Внутри дома послышалось какое-то движение, а потом чей-то голос сказал: "Мама, я спущусь и отвечу им".
Дверь приоткрылась узкой щелью, и где-то посередине показалось очень смуглое и очень красивое лицо с мягкими волосами, разделенными пробором.
"Во всяком случае, она красивая", - подумал репортер. Его часто посылали на задания, в которых должны были фигурировать красивые девушки, но далеко не все потом оказывались красивыми.
- Что вам нужно? - спросила девушка в дверях.
- Мы из газеты "Стар", - сказал репортер. - Мисс Такая-то.
- Мы не хотим иметь дело с газетой. Я не могу вас впустить, - ответила девушка.
- Но... - сказал репортер и уже не мог остановиться. У него было такое чувство, что если он сейчас замолчит, дверь захлопнется. Поэтому он продолжал говорить. В конце концов девушка открыла дверь. "Хорошо, войдите, - сказала она, - я поднимусь и позову маму".
Она пошла наверх, быстрая и ловкая, в японском кимоно. Его, правда, следовало бы назвать по-другому. В кимоно есть что-то от раннего утра и беспорядка. Это кимоно было яркое, резко подчеркивающее фигуру и очень короткое. Казалось, его надо носить с двумя мечами на поясе.
Девушка-репортер и репортер сели на диван в передней.
- Извини, что я один все время говорил, - прошептал репортер.
- Напротив, продолжай и дальше. Только не останавливайся. Я уже не надеялась проникнуть сюда, - сказала девушка-репортер. - А она хороша. (Репортер успел раньше заметить, что она красива.) - И знает, что кимоно ей идет.
- Ш-ш, они приближаются.
По лестнице спускалась девушка в японском кимоно. С ней была ее мать. Мать была настроена решительно.
- Единственное, что я хочу знать, - сказала она, - это где вы достали фотографии?
- Фотографии восхитительны, не правда ли? - спросила девушка-репортер.
Оба, девушка-репортер и репортер, отрицали, что они знают что-либо об этих фотографиях. Они ничего не знают. Нет-нет, решительно ничего. В конце концов им поверили.
- Мы ничего вам не скажем. Мы не хотим попасть в газету. С нас уже хватит. Много людей пострадало в землетрясении гораздо больше, чем мы.

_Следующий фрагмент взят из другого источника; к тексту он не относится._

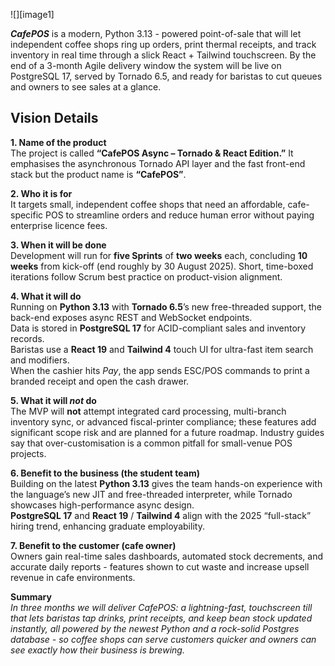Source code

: ![][image1]

***CafePOS*** is a modern, Python 3.13 \- powered point-of-sale that will let independent coffee shops ring up orders, print thermal receipts, and track inventory in real time through a slick React \+ Tailwind touchscreen. By the end of a 3-month Agile delivery window the system will be live on PostgreSQL 17, served by Tornado 6.5, and ready for baristas to cut queues and owners to see sales at a glance.

## **Vision Details**

**1\. Name of the product**  
The project is called **“CafePOS Async – Tornado & React Edition.”** It emphasises the asynchronous Tornado API layer and the fast front-end stack but the product name is **“CafePOS”**.

**2\. Who it is for**  
It targets small, independent coffee shops that need an affordable, cafe-specific POS to streamline orders and reduce human error without paying enterprise licence fees.

**3\. When it will be done**  
Development will run for **five Sprints** of **two weeks** each, concluding **10 weeks** from kick-off (end roughly by 30 August 2025). Short, time-boxed iterations follow Scrum best practice on product-vision alignment.

**4\. What it will do**  
Running on **Python 3.13** with **Tornado 6.5**’s new free-threaded support, the back-end exposes async REST and WebSocket endpoints.  
Data is stored in **PostgreSQL 17** for ACID-compliant sales and inventory records.  
Baristas use a **React 19** and **Tailwind 4** touch UI for ultra-fast item search and modifiers.  
When the cashier hits *Pay*, the app sends ESC/POS commands to print a branded receipt and open the cash drawer.

**5\. What it will *not* do**  
The MVP will **not** attempt integrated card processing, multi-branch inventory sync, or advanced fiscal-printer compliance; these features add significant scope risk and are planned for a future roadmap. Industry guides say that over-customisation is a common pitfall for small-venue POS projects.

**6\. Benefit to the business (the student team)**  
Building on the latest **Python 3.13** gives the team hands-on experience with the language’s new JIT and free-threaded interpreter, while Tornado showcases high-performance async design.  
**PostgreSQL 17** and **React 19** / **Tailwind 4** align with the 2025 “full-stack” hiring trend, enhancing graduate employability.

**7\. Benefit to the customer (cafe owner)**  
Owners gain real-time sales dashboards, automated stock decrements, and accurate daily reports \- features shown to cut waste and increase upsell revenue in cafe environments.

**Summary**  
*In three months we will deliver CafePOS: a lightning-fast, touchscreen till that lets baristas tap drinks, print receipts, and keep bean stock updated instantly, all powered by the newest Python and a rock-solid Postgres database \- so coffee shops can serve customers quicker and owners can see exactly how their business is brewing.*
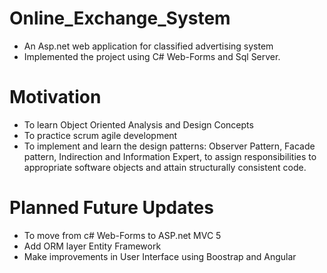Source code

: # Online_Exchange_System

- An Asp.net web application for classified advertising system
- Implemented the project using C# Web-Forms and Sql Server.

# Motivation
- To learn Object Oriented Analysis and Design Concepts
- To practice scrum agile development 
- To implement and learn the design patterns:  Observer Pattern, Facade pattern, Indirection and Information Expert, to assign responsibilities to appropriate software objects and attain structurally consistent code.
 
# Planned Future Updates
- To move from c# Web-Forms to ASP.net MVC 5
- Add ORM layer Entity Framework
- Make improvements in User Interface using Boostrap and Angular

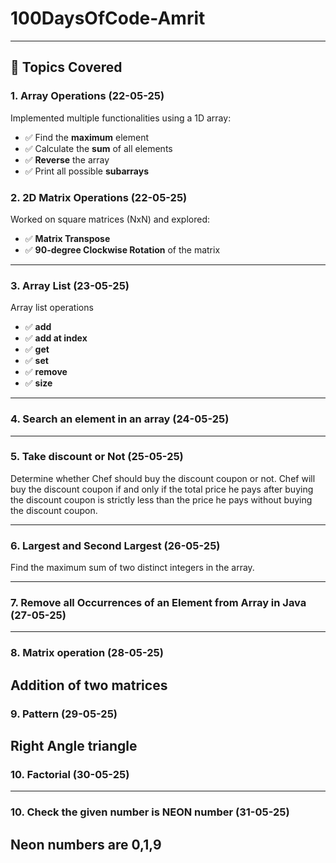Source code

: # 100DaysOfCode-Amrit
 
---

## 🔢 Topics Covered

### 1. Array Operations (22-05-25)
Implemented multiple functionalities using a 1D array:
- ✅ Find the **maximum** element
- ✅ Calculate the **sum** of all elements
- ✅ **Reverse** the array
- ✅ Print all possible **subarrays**

### 2. 2D Matrix Operations (22-05-25)
Worked on square matrices (NxN) and explored:
- ✅ **Matrix Transpose**
- ✅ **90-degree Clockwise Rotation** of the matrix

---
### 3. Array List (23-05-25)
Array list operations
- ✅ **add**
- ✅ **add at index**
- ✅ **get**
- ✅ **set**
- ✅ **remove**
- ✅ **size** 

---
### 4. Search an element in an array (24-05-25)

---
### 5. Take discount or Not  (25-05-25)
 Determine whether Chef should buy the discount coupon or not. Chef will buy the discount coupon if and only if the total price he pays after buying the discount coupon is strictly less than the price he pays without buying the discount coupon.

---
### 6. Largest and Second Largest  (26-05-25)
Find the maximum sum of two distinct integers in the array.

---
### 7. Remove all Occurrences of an Element from Array in Java (27-05-25)
---
### 8. Matrix operation (28-05-25)
Addition of two matrices
---
### 9. Pattern (29-05-25)
Right Angle triangle 
---
### 10. Factorial  (30-05-25)
 
---
### 10. Check the given number is NEON number (31-05-25)
 Neon numbers are 0,1,9
---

Мы не хотим говорить о нем.
- Но, мама, я же их впустила, - сказала дочь. Она повернулась к репортеру. - Скажите, а что бы вы хотели от нас услышать?
- Нам хотелось бы, чтобы вы рассказали, как помните, просто что произошло, - ответил репортер.
- Если мы вам расскажем, что вы хотите, можете ли вы нам обещать не называть наших имен? - спросила дочь.
- А почему бы и не назвать имена? - предложил репортер.
- Мы не скажем ни слова, если вы нам не пообещаете, - сказала дочь.
- Всем известно, что такое репортеры, - сказала мать. - Пообещают, а потом непременно упомянут ваше имя.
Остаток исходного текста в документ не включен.